Element 1, wherein receiving in the server a transaction data includes installing the application in the mobile device of the consumer. Element 2, further including receiving at least part of the transaction data from a point of sale device at the selected retailer. Element 3, wherein associating a consumer segment with the transaction data includes linking a transaction with the selected retailer in a server account with a household identifier associated with the consumer identification and the demographic attribute. Element 4, wherein associating a consumer segment with the transaction data includes selecting the consumer segment based on the demographic attribute. Element 5, wherein determining a sales lift factor for the consumer segment includes identifying an increase of sales at the selected retailer for an item in the transaction data in response to an advertising campaign targeting the consumer segment. Element 6, further including requesting, from the server, to install the application in a mobile device of a consumer. Element 7, wherein updating the scalable measurement protocol includes updating the application installed in the mobile device of the consumer to query the consumer about a modified demographic attribute. Element 8, wherein updating the scalable measurement protocol includes modifying the adjustment factor based on a modified demographic attribute of the consumer segment. Element 9, wherein the transaction data includes an item that is subject of a digital advertising campaign, and updating the scalable measurement protocol includes retrieving, from the application installed in the mobile device of the consumer, a likability factor for the consumer of the item that is subject of the digital advertising campaign.
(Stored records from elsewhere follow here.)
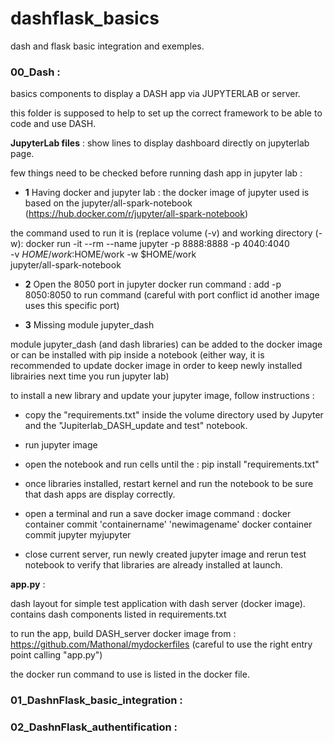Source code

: # dashflask_basics
dash and flask basic integration and exemples.

### 00_Dash : 
basics components to display a DASH app via JUPYTERLAB or server.

this folder is supposed to help to set up the correct framework to be able to code and use DASH.

**JupyterLab files** : 
show lines to display dashboard directly on jupyterlab page.

few things need to be checked before running dash app in jupyter lab :

- **1** Having docker and jupyter lab : the docker image of jupyter used is based on the jupyter/all-spark-notebook (https://hub.docker.com/r/jupyter/all-spark-notebook)

the command used to run it is (replace volume (-v) and working directory (-w): 
docker run -it --rm --name jupyter -p 8888:8888 -p 4040:4040 \
-v $HOME/work:$HOME/work -w $HOME/work \
jupyter/all-spark-notebook

- **2** Open the 8050 port in jupyter docker run command : add -p 8050:8050 to run command (careful with port conflict id another image uses this specific port)

- **3** Missing module jupyter_dash

module jupyter_dash (and dash libraries) can be added to the docker image or can be installed with pip inside a notebook 
(either way, it is recommended to update docker image in order to keep newly installed librairies next time you run jupyter lab)

to install a new library and update your jupyter image, follow instructions :
- copy the "requirements.txt" inside the volume directory used by Jupyter and the "Jupiterlab_DASH_update and test" notebook.
- run jupyter image
- open the notebook and run cells until the : pip install "requirements.txt"
- once libraries installed, restart kernel and run the notebook to be sure that dash apps are display correctly.
- open a terminal and run a save docker image command : 
    docker container commit 'containername' 'newimagename'
    docker container commit jupyter myjupyter

- close current server, run newly created jupyter image and rerun test notebook to verify that libraries are already installed at launch.

**app.py** :

dash layout for simple test application with dash server (docker image).
contains dash components listed in requirements.txt

to run the app, build DASH_server docker image from : https://github.com/Mathonal/mydockerfiles (careful to use the right entry point calling "app.py")

the docker run command to use is listed in the docker file.

### 01_DashnFlask_basic_integration : 

### 02_DashnFlask_authentification :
Element 10, wherein to associate a consumer segment with the transaction data the one or more processors further execute instructions to link a transaction with the selected retailer in a server account with a household identifier associated with the consumer identification and the demographic attribute. Element 11, wherein to associate a consumer segment with the transaction data the one or more processors further execute instructions to select the consumer segment based on the demographic attribute. Element 12, wherein to determine a sales lift factor for the consumer segment the one or more processors further execute instructions to identify an increase of sales at the selected retailer for an item in the transaction data in response to an advertising campaign targeting the consumer segment. Element 13, wherein the one or more processors further execute instructions to request, from the server, to install the application in a mobile device of a consumer.
Element 14 wherein, in the method, associating a consumer segment with the transaction data includes linking a transaction with the selected retailer in a server account with a household identifier associated with the consumer identification and the demographic attribute. Element 15 wherein, in the method, associating a consumer segment with the transaction data includes selecting the consumer segment based on the demographic attribute. Element 16 wherein, in the method, determining a sales lift factor for the consumer segment includes identifying an increase of sales at the selected retailer for an item in the transaction data in response to an advertising campaign targeting the consumer segment. Element 17, wherein the method further includes requesting, from the server, to install the application in a mobile device of a consumer.